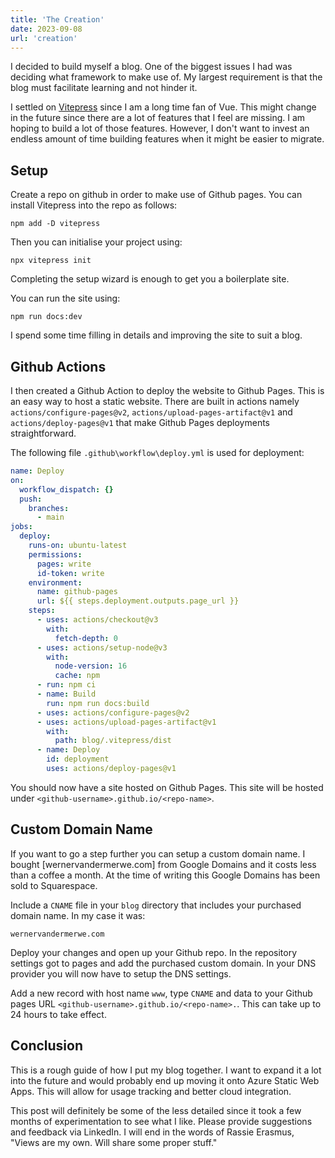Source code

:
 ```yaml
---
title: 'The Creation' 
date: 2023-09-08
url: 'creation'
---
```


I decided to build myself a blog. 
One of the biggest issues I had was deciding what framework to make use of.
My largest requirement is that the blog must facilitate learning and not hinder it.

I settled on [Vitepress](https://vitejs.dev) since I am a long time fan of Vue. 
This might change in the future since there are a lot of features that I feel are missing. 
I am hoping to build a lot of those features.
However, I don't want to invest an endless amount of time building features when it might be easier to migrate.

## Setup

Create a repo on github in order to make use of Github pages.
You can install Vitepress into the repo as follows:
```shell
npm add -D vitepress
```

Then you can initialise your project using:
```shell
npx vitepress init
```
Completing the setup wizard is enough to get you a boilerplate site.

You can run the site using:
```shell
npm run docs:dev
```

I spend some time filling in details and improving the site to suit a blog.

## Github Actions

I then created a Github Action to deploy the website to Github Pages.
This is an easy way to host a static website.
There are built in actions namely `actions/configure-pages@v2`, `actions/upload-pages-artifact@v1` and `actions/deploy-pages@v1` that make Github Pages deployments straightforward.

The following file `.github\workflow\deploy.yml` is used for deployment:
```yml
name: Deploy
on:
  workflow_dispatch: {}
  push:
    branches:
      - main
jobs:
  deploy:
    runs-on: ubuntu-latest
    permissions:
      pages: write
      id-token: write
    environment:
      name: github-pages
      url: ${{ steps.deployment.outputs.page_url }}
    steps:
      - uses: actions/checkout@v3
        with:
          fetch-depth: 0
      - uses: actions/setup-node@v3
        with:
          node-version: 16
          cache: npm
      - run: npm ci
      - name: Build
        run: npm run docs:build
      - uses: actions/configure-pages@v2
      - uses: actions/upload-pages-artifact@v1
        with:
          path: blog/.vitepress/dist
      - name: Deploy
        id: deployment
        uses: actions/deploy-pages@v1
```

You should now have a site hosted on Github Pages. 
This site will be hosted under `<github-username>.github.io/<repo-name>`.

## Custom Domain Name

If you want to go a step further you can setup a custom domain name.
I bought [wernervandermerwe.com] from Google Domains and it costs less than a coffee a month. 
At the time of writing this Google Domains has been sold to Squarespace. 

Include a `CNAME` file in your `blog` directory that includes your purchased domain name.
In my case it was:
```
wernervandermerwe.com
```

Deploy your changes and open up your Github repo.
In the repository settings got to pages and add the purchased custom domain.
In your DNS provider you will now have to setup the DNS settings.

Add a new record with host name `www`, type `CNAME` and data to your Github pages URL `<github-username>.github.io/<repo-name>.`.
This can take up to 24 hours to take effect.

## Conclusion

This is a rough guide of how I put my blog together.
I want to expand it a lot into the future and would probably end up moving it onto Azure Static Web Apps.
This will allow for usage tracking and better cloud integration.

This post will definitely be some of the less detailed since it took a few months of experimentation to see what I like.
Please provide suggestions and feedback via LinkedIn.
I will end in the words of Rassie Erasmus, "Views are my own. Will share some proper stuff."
* * *
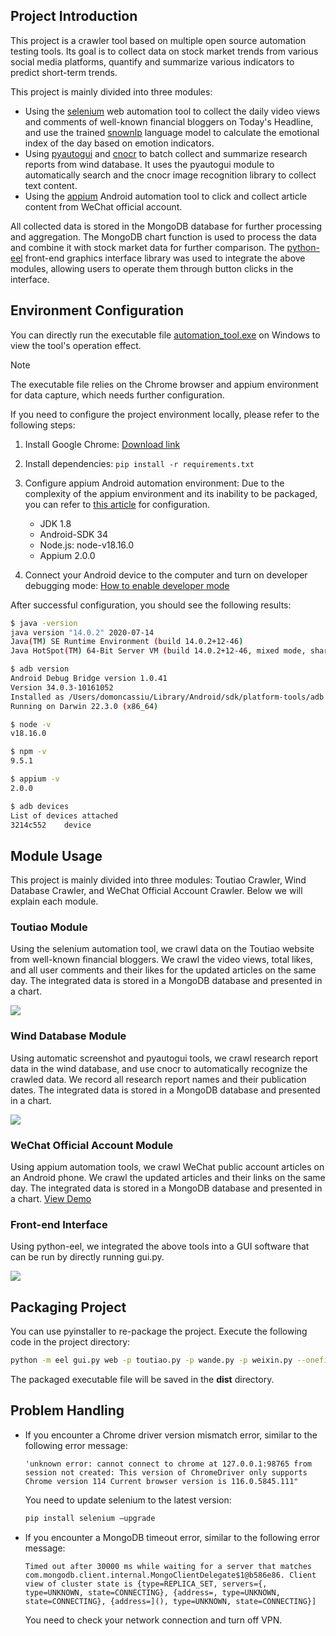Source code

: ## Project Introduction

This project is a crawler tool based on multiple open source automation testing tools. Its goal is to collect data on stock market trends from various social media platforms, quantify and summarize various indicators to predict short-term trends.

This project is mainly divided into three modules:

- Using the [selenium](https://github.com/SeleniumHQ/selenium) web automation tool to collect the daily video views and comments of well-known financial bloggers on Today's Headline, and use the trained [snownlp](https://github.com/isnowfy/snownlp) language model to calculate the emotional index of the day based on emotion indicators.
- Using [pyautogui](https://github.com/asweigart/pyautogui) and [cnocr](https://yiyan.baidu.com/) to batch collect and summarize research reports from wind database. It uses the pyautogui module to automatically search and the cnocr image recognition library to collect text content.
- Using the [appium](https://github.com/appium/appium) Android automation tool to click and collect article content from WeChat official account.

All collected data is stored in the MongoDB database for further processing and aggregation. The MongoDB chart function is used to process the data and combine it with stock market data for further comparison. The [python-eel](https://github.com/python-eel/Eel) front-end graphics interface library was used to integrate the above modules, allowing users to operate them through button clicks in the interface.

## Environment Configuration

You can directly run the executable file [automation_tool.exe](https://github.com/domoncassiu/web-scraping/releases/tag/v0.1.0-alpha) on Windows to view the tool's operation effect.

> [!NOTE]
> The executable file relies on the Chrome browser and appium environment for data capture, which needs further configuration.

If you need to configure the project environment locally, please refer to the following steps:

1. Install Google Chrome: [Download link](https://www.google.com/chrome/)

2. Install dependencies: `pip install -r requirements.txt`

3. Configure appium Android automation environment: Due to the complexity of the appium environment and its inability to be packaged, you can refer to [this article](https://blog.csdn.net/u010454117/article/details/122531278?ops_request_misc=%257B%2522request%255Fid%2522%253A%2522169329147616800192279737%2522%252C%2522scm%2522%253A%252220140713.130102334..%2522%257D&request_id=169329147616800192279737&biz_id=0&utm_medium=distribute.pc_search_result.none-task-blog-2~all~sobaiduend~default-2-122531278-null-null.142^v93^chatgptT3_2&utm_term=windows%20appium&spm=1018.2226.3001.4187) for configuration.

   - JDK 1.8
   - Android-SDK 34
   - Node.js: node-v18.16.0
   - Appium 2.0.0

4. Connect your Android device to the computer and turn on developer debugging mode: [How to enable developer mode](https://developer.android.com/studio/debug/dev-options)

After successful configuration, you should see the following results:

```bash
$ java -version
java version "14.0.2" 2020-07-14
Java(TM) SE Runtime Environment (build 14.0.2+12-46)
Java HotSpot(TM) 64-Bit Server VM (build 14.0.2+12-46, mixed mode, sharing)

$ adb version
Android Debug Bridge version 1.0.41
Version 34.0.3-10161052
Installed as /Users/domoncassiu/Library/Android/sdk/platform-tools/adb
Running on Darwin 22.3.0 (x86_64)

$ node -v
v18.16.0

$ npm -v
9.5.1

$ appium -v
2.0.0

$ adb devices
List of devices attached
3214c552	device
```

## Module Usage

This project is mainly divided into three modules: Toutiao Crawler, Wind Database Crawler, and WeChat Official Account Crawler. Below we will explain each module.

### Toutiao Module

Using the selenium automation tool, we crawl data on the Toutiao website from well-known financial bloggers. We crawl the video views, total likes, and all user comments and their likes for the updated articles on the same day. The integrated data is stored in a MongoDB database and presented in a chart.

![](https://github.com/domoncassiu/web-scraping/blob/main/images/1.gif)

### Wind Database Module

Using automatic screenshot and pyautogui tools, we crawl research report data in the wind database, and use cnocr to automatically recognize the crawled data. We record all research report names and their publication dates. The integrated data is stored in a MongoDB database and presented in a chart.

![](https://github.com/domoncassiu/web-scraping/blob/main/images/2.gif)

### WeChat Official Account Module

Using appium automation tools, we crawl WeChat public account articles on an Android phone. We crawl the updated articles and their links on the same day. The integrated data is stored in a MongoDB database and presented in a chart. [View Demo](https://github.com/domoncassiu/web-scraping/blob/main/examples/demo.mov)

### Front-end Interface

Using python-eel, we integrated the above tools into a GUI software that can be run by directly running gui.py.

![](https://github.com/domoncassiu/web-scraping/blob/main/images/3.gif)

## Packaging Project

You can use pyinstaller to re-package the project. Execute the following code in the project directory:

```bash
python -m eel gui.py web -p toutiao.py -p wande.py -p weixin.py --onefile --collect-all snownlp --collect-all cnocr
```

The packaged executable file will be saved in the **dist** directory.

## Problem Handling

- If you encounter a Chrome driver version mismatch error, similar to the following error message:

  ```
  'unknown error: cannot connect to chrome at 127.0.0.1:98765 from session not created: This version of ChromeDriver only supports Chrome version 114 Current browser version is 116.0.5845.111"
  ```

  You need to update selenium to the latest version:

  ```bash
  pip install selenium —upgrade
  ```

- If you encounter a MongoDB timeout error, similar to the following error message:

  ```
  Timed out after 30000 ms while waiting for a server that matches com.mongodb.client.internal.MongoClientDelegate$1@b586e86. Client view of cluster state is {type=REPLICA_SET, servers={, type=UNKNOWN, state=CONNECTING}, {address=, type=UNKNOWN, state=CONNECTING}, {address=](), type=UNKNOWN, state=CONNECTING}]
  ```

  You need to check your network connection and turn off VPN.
...
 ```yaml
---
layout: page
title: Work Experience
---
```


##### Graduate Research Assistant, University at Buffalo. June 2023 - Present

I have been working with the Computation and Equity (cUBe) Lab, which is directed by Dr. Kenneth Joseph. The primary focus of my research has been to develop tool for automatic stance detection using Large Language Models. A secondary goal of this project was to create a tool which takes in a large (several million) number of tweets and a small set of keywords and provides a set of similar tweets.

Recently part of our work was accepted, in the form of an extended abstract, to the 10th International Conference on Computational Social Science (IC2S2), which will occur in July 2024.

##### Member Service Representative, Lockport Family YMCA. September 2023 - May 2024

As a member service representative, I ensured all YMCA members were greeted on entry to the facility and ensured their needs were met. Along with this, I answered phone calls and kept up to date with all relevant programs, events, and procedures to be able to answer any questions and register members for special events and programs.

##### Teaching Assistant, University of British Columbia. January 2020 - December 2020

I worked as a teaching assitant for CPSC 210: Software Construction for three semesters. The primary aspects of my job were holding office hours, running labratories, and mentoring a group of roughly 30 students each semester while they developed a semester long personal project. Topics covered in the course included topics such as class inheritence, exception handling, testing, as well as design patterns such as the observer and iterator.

▶ _EXERCISE REQUIREMENTS_: Go through the records above, find every line with the word "encounter", and list those lines.

▶ _RESULT_:
- If you encounter a Chrome driver version mismatch error, similar to the following error message:
- If you encounter a MongoDB timeout error, similar to the following error message:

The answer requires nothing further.